- [Data to process]:
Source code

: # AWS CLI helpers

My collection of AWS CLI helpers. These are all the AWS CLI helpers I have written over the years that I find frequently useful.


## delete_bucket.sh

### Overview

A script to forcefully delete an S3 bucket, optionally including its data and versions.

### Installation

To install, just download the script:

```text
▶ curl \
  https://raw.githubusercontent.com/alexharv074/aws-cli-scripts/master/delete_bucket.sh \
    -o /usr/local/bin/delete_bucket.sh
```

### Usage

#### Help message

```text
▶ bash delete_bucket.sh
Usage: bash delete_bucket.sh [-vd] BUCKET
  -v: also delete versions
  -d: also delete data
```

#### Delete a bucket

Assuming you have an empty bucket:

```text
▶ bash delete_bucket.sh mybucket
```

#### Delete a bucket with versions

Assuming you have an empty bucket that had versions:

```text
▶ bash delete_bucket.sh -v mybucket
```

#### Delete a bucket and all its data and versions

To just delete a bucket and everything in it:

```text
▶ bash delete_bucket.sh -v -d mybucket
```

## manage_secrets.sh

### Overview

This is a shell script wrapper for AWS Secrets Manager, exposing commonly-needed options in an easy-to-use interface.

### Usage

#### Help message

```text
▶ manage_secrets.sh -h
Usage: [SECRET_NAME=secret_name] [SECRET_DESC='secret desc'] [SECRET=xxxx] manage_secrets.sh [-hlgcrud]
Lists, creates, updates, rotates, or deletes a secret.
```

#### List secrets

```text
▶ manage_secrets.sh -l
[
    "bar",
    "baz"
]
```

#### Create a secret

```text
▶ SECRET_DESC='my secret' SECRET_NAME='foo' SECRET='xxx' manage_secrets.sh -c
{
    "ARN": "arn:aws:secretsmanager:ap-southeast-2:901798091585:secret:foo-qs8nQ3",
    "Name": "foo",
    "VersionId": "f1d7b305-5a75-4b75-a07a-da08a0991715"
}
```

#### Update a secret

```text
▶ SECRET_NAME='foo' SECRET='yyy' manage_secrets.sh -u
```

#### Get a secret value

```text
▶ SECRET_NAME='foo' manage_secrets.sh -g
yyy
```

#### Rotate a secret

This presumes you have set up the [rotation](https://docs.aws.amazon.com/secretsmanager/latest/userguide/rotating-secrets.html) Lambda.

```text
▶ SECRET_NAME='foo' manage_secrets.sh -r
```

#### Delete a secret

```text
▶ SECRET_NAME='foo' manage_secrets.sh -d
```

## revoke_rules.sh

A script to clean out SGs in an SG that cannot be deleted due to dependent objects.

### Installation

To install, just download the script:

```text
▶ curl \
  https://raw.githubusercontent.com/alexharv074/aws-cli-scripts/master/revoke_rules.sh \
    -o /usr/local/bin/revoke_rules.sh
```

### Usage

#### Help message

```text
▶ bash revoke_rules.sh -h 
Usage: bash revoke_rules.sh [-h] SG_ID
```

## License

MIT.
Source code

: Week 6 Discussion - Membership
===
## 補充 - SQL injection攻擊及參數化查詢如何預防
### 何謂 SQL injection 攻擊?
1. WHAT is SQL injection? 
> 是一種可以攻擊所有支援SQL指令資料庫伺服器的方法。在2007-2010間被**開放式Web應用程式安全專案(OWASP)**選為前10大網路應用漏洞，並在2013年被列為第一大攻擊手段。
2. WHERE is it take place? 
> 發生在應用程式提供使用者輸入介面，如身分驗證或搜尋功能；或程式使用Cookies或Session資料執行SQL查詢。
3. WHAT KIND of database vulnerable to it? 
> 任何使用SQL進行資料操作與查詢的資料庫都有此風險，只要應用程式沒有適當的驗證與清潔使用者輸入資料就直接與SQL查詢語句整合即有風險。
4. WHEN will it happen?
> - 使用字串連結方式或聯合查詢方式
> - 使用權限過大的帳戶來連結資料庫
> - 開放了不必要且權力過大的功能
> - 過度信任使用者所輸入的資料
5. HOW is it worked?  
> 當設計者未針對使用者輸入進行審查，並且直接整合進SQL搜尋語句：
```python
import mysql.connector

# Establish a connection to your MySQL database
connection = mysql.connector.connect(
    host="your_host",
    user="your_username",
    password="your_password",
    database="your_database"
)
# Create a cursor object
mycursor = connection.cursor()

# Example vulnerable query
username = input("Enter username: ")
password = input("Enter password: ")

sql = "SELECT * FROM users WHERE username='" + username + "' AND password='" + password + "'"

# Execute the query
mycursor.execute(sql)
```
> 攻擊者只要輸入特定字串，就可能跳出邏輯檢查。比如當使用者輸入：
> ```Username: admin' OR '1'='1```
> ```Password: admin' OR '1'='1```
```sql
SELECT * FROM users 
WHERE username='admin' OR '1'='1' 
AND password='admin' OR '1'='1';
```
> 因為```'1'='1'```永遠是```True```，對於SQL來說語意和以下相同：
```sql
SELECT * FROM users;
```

- [Task]:
The answer consists of the whole listing, restated exactly.

- [Result of the task]:
Source code

: # AWS CLI helpers

My collection of AWS CLI helpers. These are all the AWS CLI helpers I have written over the years that I find frequently useful.


## delete_bucket.sh

### Overview

A script to forcefully delete an S3 bucket, optionally including its data and versions.

### Installation

To install, just download the script:

```text
▶ curl \
  https://raw.githubusercontent.com/alexharv074/aws-cli-scripts/master/delete_bucket.sh \
    -o /usr/local/bin/delete_bucket.sh
```

### Usage

#### Help message

```text
▶ bash delete_bucket.sh
Usage: bash delete_bucket.sh [-vd] BUCKET
  -v: also delete versions
  -d: also delete data
```

#### Delete a bucket

Assuming you have an empty bucket:

```text
▶ bash delete_bucket.sh mybucket
```

#### Delete a bucket with versions

Assuming you have an empty bucket that had versions:

```text
▶ bash delete_bucket.sh -v mybucket
```

#### Delete a bucket and all its data and versions

To just delete a bucket and everything in it:

```text
▶ bash delete_bucket.sh -v -d mybucket
```

## manage_secrets.sh

### Overview

This is a shell script wrapper for AWS Secrets Manager, exposing commonly-needed options in an easy-to-use interface.

### Usage

#### Help message

```text
▶ manage_secrets.sh -h
Usage: [SECRET_NAME=secret_name] [SECRET_DESC='secret desc'] [SECRET=xxxx] manage_secrets.sh [-hlgcrud]
Lists, creates, updates, rotates, or deletes a secret.
```

#### List secrets

```text
▶ manage_secrets.sh -l
[
    "bar",
    "baz"
]
```

#### Create a secret

```text
▶ SECRET_DESC='my secret' SECRET_NAME='foo' SECRET='xxx' manage_secrets.sh -c
{
    "ARN": "arn:aws:secretsmanager:ap-southeast-2:901798091585:secret:foo-qs8nQ3",
    "Name": "foo",
    "VersionId": "f1d7b305-5a75-4b75-a07a-da08a0991715"
}
```

#### Update a secret

```text
▶ SECRET_NAME='foo' SECRET='yyy' manage_secrets.sh -u
```

#### Get a secret value

```text
▶ SECRET_NAME='foo' manage_secrets.sh -g
yyy
```

#### Rotate a secret

This presumes you have set up the [rotation](https://docs.aws.amazon.com/secretsmanager/latest/userguide/rotating-secrets.html) Lambda.

```text
▶ SECRET_NAME='foo' manage_secrets.sh -r
```

#### Delete a secret

```text
▶ SECRET_NAME='foo' manage_secrets.sh -d
```

## revoke_rules.sh

A script to clean out SGs in an SG that cannot be deleted due to dependent objects.

### Installation

To install, just download the script:

```text
▶ curl \
  https://raw.githubusercontent.com/alexharv074/aws-cli-scripts/master/revoke_rules.sh \
    -o /usr/local/bin/revoke_rules.sh
```

### Usage

#### Help message

```text
▶ bash revoke_rules.sh -h 
Usage: bash revoke_rules.sh [-h] SG_ID
```

## License

MIT.
Source code

: Week 6 Discussion - Membership
===
## 補充 - SQL injection攻擊及參數化查詢如何預防
### 何謂 SQL injection 攻擊?
1. WHAT is SQL injection? 
> 是一種可以攻擊所有支援SQL指令資料庫伺服器的方法。在2007-2010間被**開放式Web應用程式安全專案(OWASP)**選為前10大網路應用漏洞，並在2013年被列為第一大攻擊手段。
2. WHERE is it take place? 
> 發生在應用程式提供使用者輸入介面，如身分驗證或搜尋功能；或程式使用Cookies或Session資料執行SQL查詢。
3. WHAT KIND of database vulnerable to it? 
> 任何使用SQL進行資料操作與查詢的資料庫都有此風險，只要應用程式沒有適當的驗證與清潔使用者輸入資料就直接與SQL查詢語句整合即有風險。
4. WHEN will it happen?
> - 使用字串連結方式或聯合查詢方式
> - 使用權限過大的帳戶來連結資料庫
> - 開放了不必要且權力過大的功能
> - 過度信任使用者所輸入的資料
5. HOW is it worked?  
> 當設計者未針對使用者輸入進行審查，並且直接整合進SQL搜尋語句：
```python
import mysql.connector

# Establish a connection to your MySQL database
connection = mysql.connector.connect(
    host="your_host",
    user="your_username",
    password="your_password",
    database="your_database"
)
# Create a cursor object
mycursor = connection.cursor()

# Example vulnerable query
username = input("Enter username: ")
password = input("Enter password: ")

sql = "SELECT * FROM users WHERE username='" + username + "' AND password='" + password + "'"

# Execute the query
mycursor.execute(sql)
```
> 攻擊者只要輸入特定字串，就可能跳出邏輯檢查。比如當使用者輸入：
> ```Username: admin' OR '1'='1```
> ```Password: admin' OR '1'='1```
```sql
SELECT * FROM users 
WHERE username='admin' OR '1'='1' 
AND password='admin' OR '1'='1';
```
> 因為```'1'='1'```永遠是```True```，對於SQL來說語意和以下相同：
```sql
SELECT * FROM users;
```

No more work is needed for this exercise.